┌────────
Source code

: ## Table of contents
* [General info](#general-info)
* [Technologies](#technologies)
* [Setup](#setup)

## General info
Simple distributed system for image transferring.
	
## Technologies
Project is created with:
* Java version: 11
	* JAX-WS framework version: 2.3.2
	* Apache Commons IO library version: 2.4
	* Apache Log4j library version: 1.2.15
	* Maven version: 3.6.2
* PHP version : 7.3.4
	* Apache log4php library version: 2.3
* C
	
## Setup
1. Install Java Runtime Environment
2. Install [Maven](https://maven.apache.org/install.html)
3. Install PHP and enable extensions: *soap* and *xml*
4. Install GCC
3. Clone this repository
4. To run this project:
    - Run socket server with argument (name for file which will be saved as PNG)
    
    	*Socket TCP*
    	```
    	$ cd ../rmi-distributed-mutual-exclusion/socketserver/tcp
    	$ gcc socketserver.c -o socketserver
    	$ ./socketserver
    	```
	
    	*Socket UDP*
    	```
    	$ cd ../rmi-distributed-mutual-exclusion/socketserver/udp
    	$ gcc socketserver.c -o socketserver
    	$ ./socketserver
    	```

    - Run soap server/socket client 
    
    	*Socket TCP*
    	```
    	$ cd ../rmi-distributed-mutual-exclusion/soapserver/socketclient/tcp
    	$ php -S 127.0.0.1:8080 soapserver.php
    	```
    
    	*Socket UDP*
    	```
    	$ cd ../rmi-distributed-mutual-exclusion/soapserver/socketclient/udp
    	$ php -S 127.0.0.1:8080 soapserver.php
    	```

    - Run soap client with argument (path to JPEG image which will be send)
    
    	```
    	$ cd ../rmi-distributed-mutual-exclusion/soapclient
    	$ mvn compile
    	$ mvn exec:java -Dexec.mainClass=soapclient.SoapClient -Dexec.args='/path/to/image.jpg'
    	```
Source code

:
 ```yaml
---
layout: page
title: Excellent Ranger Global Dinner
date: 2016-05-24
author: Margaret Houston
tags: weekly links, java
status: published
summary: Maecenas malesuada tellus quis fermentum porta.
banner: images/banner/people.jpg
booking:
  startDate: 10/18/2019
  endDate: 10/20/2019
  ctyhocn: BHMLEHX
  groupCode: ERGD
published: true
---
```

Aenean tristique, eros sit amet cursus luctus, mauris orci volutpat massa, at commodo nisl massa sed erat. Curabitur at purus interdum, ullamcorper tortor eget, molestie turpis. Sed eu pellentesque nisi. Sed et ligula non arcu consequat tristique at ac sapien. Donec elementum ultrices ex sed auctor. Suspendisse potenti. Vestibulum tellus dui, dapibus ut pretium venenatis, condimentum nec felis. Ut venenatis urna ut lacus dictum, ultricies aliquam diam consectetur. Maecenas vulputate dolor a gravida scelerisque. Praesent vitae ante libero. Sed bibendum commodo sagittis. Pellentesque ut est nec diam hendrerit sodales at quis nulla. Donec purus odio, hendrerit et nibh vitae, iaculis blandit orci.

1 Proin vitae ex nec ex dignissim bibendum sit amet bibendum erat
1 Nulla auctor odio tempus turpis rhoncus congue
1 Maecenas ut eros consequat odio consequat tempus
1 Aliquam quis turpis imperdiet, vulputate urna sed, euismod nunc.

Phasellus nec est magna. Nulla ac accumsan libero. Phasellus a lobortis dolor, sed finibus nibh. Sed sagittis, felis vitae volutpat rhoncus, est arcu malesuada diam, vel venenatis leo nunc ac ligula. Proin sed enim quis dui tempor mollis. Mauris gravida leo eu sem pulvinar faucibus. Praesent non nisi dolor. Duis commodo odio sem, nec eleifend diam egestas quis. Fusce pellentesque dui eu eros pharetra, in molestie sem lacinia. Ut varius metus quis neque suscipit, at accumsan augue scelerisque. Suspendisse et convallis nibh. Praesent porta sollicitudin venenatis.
└────────
What to produce >> Each line of the material above that holds "Proin" counts once; give the total and nothing else.

Solution for this task >> 2